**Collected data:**
#####
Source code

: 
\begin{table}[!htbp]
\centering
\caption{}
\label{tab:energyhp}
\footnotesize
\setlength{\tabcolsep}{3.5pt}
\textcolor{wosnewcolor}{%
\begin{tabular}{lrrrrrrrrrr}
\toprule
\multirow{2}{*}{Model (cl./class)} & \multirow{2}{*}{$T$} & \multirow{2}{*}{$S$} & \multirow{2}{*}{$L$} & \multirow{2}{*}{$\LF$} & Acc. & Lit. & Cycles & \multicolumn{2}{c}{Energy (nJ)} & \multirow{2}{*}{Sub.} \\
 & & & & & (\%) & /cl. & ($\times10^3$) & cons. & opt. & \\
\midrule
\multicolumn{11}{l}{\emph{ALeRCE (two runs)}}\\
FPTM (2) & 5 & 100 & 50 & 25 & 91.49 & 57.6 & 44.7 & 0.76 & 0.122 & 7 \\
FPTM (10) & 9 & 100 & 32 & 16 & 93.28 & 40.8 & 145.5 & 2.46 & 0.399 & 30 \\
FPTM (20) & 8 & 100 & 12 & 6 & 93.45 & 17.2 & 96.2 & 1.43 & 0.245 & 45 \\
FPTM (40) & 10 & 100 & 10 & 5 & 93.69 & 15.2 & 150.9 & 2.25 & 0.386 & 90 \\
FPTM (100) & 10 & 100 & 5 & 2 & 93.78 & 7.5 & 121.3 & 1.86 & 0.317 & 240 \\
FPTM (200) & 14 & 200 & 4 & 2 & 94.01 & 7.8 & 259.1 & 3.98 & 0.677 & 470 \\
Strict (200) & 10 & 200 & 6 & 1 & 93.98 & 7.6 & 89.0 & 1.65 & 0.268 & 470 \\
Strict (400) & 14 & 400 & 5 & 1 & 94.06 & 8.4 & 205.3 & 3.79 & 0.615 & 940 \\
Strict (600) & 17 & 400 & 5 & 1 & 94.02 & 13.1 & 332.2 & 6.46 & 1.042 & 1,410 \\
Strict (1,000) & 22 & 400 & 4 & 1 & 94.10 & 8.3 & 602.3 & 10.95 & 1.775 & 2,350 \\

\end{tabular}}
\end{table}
#####
**Task brief:**
Search the data above for lines holding "begin" and copy each of them.

**Solution for this problem:**
\begin{table}[!htbp]
\begin{tabular}{lrrrrrrrrrr}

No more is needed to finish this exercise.